Exercise aim:
Gather all lines from the material that contain "githubusercontent".

:::

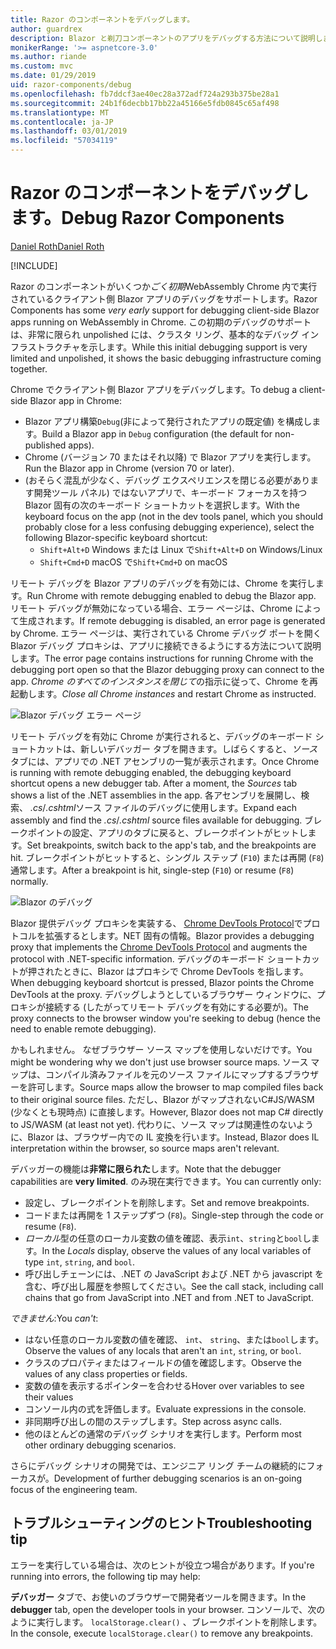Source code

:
 ```yaml
---
title: Razor のコンポーネントをデバッグします。
author: guardrex
description: Blazor と剃刀コンポーネントのアプリをデバッグする方法について説明します。
monikerRange: '>= aspnetcore-3.0'
ms.author: riande
ms.custom: mvc
ms.date: 01/29/2019
uid: razor-components/debug
ms.openlocfilehash: fb7ddcf3ae40ec28a372adf724a293b375be28a1
ms.sourcegitcommit: 24b1f6decbb17bb22a45166e5fdb0845c65af498
ms.translationtype: MT
ms.contentlocale: ja-JP
ms.lasthandoff: 03/01/2019
ms.locfileid: "57034119"
---
```

# <a name="debug-razor-components"></a><span data-ttu-id="1e9a8-103">Razor のコンポーネントをデバッグします。</span><span class="sxs-lookup"><span data-stu-id="1e9a8-103">Debug Razor Components</span></span>

[<span data-ttu-id="1e9a8-104">Daniel Roth</span><span class="sxs-lookup"><span data-stu-id="1e9a8-104">Daniel Roth</span></span>](https://github.com/danroth27)

[!INCLUDE[](~/includes/razor-components-preview-notice.md)]

<span data-ttu-id="1e9a8-105">Razor のコンポーネントがいくつか*ごく初期*WebAssembly Chrome 内で実行されているクライアント側 Blazor アプリのデバッグをサポートします。</span><span class="sxs-lookup"><span data-stu-id="1e9a8-105">Razor Components has some *very early* support for debugging client-side Blazor apps running on WebAssembly in Chrome.</span></span> <span data-ttu-id="1e9a8-106">この初期のデバッグのサポートは、非常に限られ unpolished には、クラスタ リング、基本的なデバッグ インフラストラクチャを示します。</span><span class="sxs-lookup"><span data-stu-id="1e9a8-106">While this initial debugging support is very limited and unpolished, it shows the basic debugging infrastructure coming together.</span></span>

<span data-ttu-id="1e9a8-107">Chrome でクライアント側 Blazor アプリをデバッグします。</span><span class="sxs-lookup"><span data-stu-id="1e9a8-107">To debug a client-side Blazor app in Chrome:</span></span>

* <span data-ttu-id="1e9a8-108">Blazor アプリ構築`Debug`(非によって発行されたアプリの既定値) を構成します。</span><span class="sxs-lookup"><span data-stu-id="1e9a8-108">Build a Blazor app in `Debug` configuration (the default for non-published apps).</span></span>
* <span data-ttu-id="1e9a8-109">Chrome (バージョン 70 またはそれ以降) で Blazor アプリを実行します。</span><span class="sxs-lookup"><span data-stu-id="1e9a8-109">Run the Blazor app in Chrome (version 70 or later).</span></span>
* <span data-ttu-id="1e9a8-110">(おそらく混乱が少なく、デバッグ エクスペリエンスを閉じる必要があります開発ツール パネル) ではないアプリで、キーボード フォーカスを持つ Blazor 固有の次のキーボード ショートカットを選択します。</span><span class="sxs-lookup"><span data-stu-id="1e9a8-110">With the keyboard focus on the app (not in the dev tools panel, which you should probably close for a less confusing debugging experience), select the following Blazor-specific keyboard shortcut:</span></span>
  * <span data-ttu-id="1e9a8-111">`Shift+Alt+D` Windows または Linux で</span><span class="sxs-lookup"><span data-stu-id="1e9a8-111">`Shift+Alt+D` on Windows/Linux</span></span>
  * <span data-ttu-id="1e9a8-112">`Shift+Cmd+D` macOS で</span><span class="sxs-lookup"><span data-stu-id="1e9a8-112">`Shift+Cmd+D` on macOS</span></span>

<span data-ttu-id="1e9a8-113">リモート デバッグを Blazor アプリのデバッグを有効には、Chrome を実行します。</span><span class="sxs-lookup"><span data-stu-id="1e9a8-113">Run Chrome with remote debugging enabled to debug the Blazor app.</span></span> <span data-ttu-id="1e9a8-114">リモート デバッグが無効になっている場合、エラー ページは、Chrome によって生成されます。</span><span class="sxs-lookup"><span data-stu-id="1e9a8-114">If remote debugging is disabled, an error page is generated by Chrome.</span></span> <span data-ttu-id="1e9a8-115">エラー ページは、実行されている Chrome デバッグ ポートを開く Blazor デバッグ プロキシは、アプリに接続できるようにする方法について説明します。</span><span class="sxs-lookup"><span data-stu-id="1e9a8-115">The error page contains instructions for running Chrome with the debugging port open so that the Blazor debugging proxy can connect to the app.</span></span> <span data-ttu-id="1e9a8-116">*Chrome のすべてのインスタンスを閉じて*の指示に従って、Chrome を再起動します。</span><span class="sxs-lookup"><span data-stu-id="1e9a8-116">*Close all Chrome instances* and restart Chrome as instructed.</span></span>

![Blazor デバッグ エラー ページ](https://user-images.githubusercontent.com/1874516/43123091-01ec0796-8ed8-11e8-844c-23b4e6e9d069.png)

<span data-ttu-id="1e9a8-118">リモート デバッグを有効に Chrome が実行されると、デバッグのキーボード ショートカットは、新しいデバッガー タブを開きます。しばらくすると、*ソース* タブには、アプリでの .NET アセンブリの一覧が表示されます。</span><span class="sxs-lookup"><span data-stu-id="1e9a8-118">Once Chrome is running with remote debugging enabled, the debugging keyboard shortcut opens a new debugger tab. After a moment, the *Sources* tab shows a list of the .NET assemblies in the app.</span></span> <span data-ttu-id="1e9a8-119">各アセンブリを展開し、検索、 *.cs*/*.cshtml*ソース ファイルのデバッグに使用します。</span><span class="sxs-lookup"><span data-stu-id="1e9a8-119">Expand each assembly and find the *.cs*/*.cshtml* source files available for debugging.</span></span> <span data-ttu-id="1e9a8-120">ブレークポイントの設定、アプリのタブに戻ると、ブレークポイントがヒットします。</span><span class="sxs-lookup"><span data-stu-id="1e9a8-120">Set breakpoints, switch back to the app's tab, and the breakpoints are hit.</span></span> <span data-ttu-id="1e9a8-121">ブレークポイントがヒットすると、シングル ステップ (`F10`) または再開 (`F8`) 通常します。</span><span class="sxs-lookup"><span data-stu-id="1e9a8-121">After a breakpoint is hit, single-step (`F10`) or resume (`F8`) normally.</span></span>

![Blazor のデバッグ](https://user-images.githubusercontent.com/1874516/43123060-efb0b3b0-8ed7-11e8-9ea5-97aa34247a0b.png)

<span data-ttu-id="1e9a8-123">Blazor 提供デバッグ プロキシを実装する、 [Chrome DevTools Protocol](https://chromedevtools.github.io/devtools-protocol/)でプロトコルを拡張するとします。NET 固有の情報。</span><span class="sxs-lookup"><span data-stu-id="1e9a8-123">Blazor provides a debugging proxy that implements the [Chrome DevTools Protocol](https://chromedevtools.github.io/devtools-protocol/) and augments the protocol with .NET-specific information.</span></span> <span data-ttu-id="1e9a8-124">デバッグのキーボード ショートカットが押されたときに、Blazor はプロキシで Chrome DevTools を指します。</span><span class="sxs-lookup"><span data-stu-id="1e9a8-124">When debugging keyboard shortcut is pressed, Blazor points the Chrome DevTools at the proxy.</span></span> <span data-ttu-id="1e9a8-125">デバッグしようとしているブラウザー ウィンドウに、プロキシが接続する (したがってリモート デバッグを有効にする必要が)。</span><span class="sxs-lookup"><span data-stu-id="1e9a8-125">The proxy connects to the browser window you're seeking to debug (hence the need to enable remote debugging).</span></span>

<span data-ttu-id="1e9a8-126">かもしれません。 なぜブラウザー ソース マップを使用しないだけです。</span><span class="sxs-lookup"><span data-stu-id="1e9a8-126">You might be wondering why we don't just use browser source maps.</span></span> <span data-ttu-id="1e9a8-127">ソース マップは、コンパイル済みファイルを元のソース ファイルにマップするブラウザーを許可します。</span><span class="sxs-lookup"><span data-stu-id="1e9a8-127">Source maps allow the browser to map compiled files back to their original source files.</span></span> <span data-ttu-id="1e9a8-128">ただし、Blazor がマップされないC#JS/WASM (少なくとも現時点) に直接します。</span><span class="sxs-lookup"><span data-stu-id="1e9a8-128">However, Blazor does not map C# directly to JS/WASM (at least not yet).</span></span> <span data-ttu-id="1e9a8-129">代わりに、ソース マップは関連性のないように、Blazor は、ブラウザー内での IL 変換を行います。</span><span class="sxs-lookup"><span data-stu-id="1e9a8-129">Instead, Blazor does IL interpretation within the browser, so source maps aren't relevant.</span></span>

<span data-ttu-id="1e9a8-130">デバッガーの機能は**非常に限られた**します。</span><span class="sxs-lookup"><span data-stu-id="1e9a8-130">Note that the debugger capabilities are **very limited**.</span></span> <span data-ttu-id="1e9a8-131">のみ現在実行できます。</span><span class="sxs-lookup"><span data-stu-id="1e9a8-131">You can currently only:</span></span>

* <span data-ttu-id="1e9a8-132">設定し、ブレークポイントを削除します。</span><span class="sxs-lookup"><span data-stu-id="1e9a8-132">Set and remove breakpoints.</span></span>
* <span data-ttu-id="1e9a8-133">コードまたは再開を 1 ステップずつ (`F8`)。</span><span class="sxs-lookup"><span data-stu-id="1e9a8-133">Single-step through the code or resume (`F8`).</span></span>
* <span data-ttu-id="1e9a8-134">*ローカル*型の任意のローカル変数の値を確認、表示`int`、`string`と`bool`します。</span><span class="sxs-lookup"><span data-stu-id="1e9a8-134">In the *Locals* display, observe the values of any local variables of type `int`, `string`, and `bool`.</span></span>
* <span data-ttu-id="1e9a8-135">呼び出しチェーンには、.NET の JavaScript および .NET から javascript を含む、呼び出し履歴を参照してください。</span><span class="sxs-lookup"><span data-stu-id="1e9a8-135">See the call stack, including call chains that go from JavaScript into .NET and from .NET to JavaScript.</span></span>

<span data-ttu-id="1e9a8-136">*できません*:</span><span class="sxs-lookup"><span data-stu-id="1e9a8-136">You *can't*:</span></span>

* <span data-ttu-id="1e9a8-137">はない任意のローカル変数の値を確認、 `int`、 `string`、または`bool`します。</span><span class="sxs-lookup"><span data-stu-id="1e9a8-137">Observe the values of any locals that aren't an `int`, `string`, or `bool`.</span></span>
* <span data-ttu-id="1e9a8-138">クラスのプロパティまたはフィールドの値を確認します。</span><span class="sxs-lookup"><span data-stu-id="1e9a8-138">Observe the values of any class properties or fields.</span></span>
* <span data-ttu-id="1e9a8-139">変数の値を表示するポインターを合わせる</span><span class="sxs-lookup"><span data-stu-id="1e9a8-139">Hover over variables to see their values</span></span>
* <span data-ttu-id="1e9a8-140">コンソール内の式を評価します。</span><span class="sxs-lookup"><span data-stu-id="1e9a8-140">Evaluate expressions in the console.</span></span>
* <span data-ttu-id="1e9a8-141">非同期呼び出しの間のステップします。</span><span class="sxs-lookup"><span data-stu-id="1e9a8-141">Step across async calls.</span></span>
* <span data-ttu-id="1e9a8-142">他のほとんどの通常のデバッグ シナリオを実行します。</span><span class="sxs-lookup"><span data-stu-id="1e9a8-142">Perform most other ordinary debugging scenarios.</span></span>

<span data-ttu-id="1e9a8-143">さらにデバッグ シナリオの開発では、エンジニア リング チームの継続的にフォーカスが。</span><span class="sxs-lookup"><span data-stu-id="1e9a8-143">Development of further debugging scenarios is an on-going focus of the engineering team.</span></span>

## <a name="troubleshooting-tip"></a><span data-ttu-id="1e9a8-144">トラブルシューティングのヒント</span><span class="sxs-lookup"><span data-stu-id="1e9a8-144">Troubleshooting tip</span></span>

<span data-ttu-id="1e9a8-145">エラーを実行している場合は、次のヒントが役立つ場合があります。</span><span class="sxs-lookup"><span data-stu-id="1e9a8-145">If you're running into errors, the following tip may help:</span></span>

<span data-ttu-id="1e9a8-146">**デバッガー**  タブで、お使いのブラウザーで開発者ツールを開きます。</span><span class="sxs-lookup"><span data-stu-id="1e9a8-146">In the **debugger** tab, open the developer tools in your browser.</span></span> <span data-ttu-id="1e9a8-147">コンソールで、次のように実行します。 `localStorage.clear()` 、ブレークポイントを削除します。</span><span class="sxs-lookup"><span data-stu-id="1e9a8-147">In the console, execute `localStorage.clear()` to remove any breakpoints.</span></span>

:::

Output of the exercise:
![Blazor デバッグ エラー ページ](https://user-images.githubusercontent.com/1874516/43123091-01ec0796-8ed8-11e8-844c-23b4e6e9d069.png)
![Blazor のデバッグ](https://user-images.githubusercontent.com/1874516/43123060-efb0b3b0-8ed7-11e8-9ea5-97aa34247a0b.png)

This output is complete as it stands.